[PROVIDED ENTRIES — start]
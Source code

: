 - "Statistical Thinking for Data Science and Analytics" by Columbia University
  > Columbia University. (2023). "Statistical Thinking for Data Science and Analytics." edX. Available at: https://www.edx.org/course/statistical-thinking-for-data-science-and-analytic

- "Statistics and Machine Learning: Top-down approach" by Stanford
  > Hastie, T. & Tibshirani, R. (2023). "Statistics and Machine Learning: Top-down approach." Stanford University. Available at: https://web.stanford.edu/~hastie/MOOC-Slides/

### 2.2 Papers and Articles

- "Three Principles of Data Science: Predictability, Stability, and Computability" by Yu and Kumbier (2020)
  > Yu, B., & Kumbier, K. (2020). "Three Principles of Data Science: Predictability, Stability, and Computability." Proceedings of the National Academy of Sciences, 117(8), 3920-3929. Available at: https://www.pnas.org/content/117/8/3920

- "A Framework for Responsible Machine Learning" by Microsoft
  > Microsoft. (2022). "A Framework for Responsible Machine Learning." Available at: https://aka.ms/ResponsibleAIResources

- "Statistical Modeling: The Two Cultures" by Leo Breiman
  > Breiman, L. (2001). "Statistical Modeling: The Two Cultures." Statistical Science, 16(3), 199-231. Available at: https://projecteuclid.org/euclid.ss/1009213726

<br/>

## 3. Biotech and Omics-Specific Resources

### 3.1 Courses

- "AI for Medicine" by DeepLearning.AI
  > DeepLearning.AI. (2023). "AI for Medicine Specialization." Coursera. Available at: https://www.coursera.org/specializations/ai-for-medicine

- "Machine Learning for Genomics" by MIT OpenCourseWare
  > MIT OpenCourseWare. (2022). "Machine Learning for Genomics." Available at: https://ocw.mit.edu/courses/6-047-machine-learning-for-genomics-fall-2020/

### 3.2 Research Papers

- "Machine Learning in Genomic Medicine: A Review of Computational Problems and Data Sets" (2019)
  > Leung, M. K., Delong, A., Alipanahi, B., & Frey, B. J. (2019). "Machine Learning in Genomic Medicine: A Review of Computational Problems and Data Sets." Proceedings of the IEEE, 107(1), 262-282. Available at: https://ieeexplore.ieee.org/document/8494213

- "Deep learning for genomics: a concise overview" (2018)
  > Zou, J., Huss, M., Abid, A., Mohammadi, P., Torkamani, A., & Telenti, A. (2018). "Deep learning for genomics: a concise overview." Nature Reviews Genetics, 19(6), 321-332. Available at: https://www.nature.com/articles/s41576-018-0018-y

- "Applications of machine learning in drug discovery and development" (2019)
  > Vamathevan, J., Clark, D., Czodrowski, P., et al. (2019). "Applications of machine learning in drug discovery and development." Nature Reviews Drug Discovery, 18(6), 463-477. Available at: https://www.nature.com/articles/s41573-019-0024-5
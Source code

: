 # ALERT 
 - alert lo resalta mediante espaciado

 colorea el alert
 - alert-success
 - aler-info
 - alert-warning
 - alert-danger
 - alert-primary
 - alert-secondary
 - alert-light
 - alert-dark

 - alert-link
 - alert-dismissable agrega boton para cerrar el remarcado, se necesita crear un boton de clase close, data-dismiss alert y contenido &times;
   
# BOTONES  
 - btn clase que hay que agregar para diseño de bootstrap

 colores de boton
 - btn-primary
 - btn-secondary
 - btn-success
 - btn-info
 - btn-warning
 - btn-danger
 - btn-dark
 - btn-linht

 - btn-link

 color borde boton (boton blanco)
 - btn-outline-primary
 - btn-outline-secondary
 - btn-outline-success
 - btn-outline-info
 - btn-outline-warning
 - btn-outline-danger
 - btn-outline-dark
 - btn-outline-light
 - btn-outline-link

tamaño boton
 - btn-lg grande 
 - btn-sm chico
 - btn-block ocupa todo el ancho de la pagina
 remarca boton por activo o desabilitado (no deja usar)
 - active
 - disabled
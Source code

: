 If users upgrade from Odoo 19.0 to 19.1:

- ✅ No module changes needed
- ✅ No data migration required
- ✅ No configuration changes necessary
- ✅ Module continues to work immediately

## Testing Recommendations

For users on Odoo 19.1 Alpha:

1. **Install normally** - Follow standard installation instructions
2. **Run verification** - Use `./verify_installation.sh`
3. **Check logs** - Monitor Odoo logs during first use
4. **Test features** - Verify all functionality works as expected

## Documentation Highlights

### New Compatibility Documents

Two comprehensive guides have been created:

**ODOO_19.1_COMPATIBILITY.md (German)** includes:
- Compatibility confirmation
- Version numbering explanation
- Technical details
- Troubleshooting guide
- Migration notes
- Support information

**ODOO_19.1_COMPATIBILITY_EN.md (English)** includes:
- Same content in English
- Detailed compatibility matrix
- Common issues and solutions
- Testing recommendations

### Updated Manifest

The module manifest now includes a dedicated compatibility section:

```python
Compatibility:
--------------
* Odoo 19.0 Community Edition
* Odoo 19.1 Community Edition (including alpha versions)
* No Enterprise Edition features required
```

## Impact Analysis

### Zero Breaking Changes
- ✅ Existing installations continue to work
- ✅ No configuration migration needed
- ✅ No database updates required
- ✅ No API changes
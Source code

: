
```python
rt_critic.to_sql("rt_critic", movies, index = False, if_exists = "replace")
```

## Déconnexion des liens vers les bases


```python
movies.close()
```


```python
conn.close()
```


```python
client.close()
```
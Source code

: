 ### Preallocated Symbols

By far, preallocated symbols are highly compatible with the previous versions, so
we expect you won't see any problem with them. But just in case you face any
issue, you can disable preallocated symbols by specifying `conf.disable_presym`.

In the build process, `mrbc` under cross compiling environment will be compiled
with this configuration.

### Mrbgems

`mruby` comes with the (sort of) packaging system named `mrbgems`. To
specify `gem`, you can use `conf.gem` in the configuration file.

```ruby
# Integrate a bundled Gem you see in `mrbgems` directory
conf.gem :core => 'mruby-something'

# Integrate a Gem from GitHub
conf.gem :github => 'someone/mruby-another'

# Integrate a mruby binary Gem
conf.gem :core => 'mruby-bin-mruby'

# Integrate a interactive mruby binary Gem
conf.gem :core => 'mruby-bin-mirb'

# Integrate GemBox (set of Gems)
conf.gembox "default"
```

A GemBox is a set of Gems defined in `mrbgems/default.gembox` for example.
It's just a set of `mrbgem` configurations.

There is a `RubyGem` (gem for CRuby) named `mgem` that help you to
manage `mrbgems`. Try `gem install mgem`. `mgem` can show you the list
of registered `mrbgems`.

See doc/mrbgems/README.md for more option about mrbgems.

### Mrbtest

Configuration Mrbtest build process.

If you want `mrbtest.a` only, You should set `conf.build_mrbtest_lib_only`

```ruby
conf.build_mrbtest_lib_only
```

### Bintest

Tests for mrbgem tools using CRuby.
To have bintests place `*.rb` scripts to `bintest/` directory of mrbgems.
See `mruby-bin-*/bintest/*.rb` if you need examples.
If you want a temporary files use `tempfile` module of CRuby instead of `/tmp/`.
[PROVIDED ENTRIES — finish]
WHAT IS EXPECTED: If a line of the listing contains "Columbia", count it; state the final number and nothing more.

SOLUTION TO THE PROBLEM: 2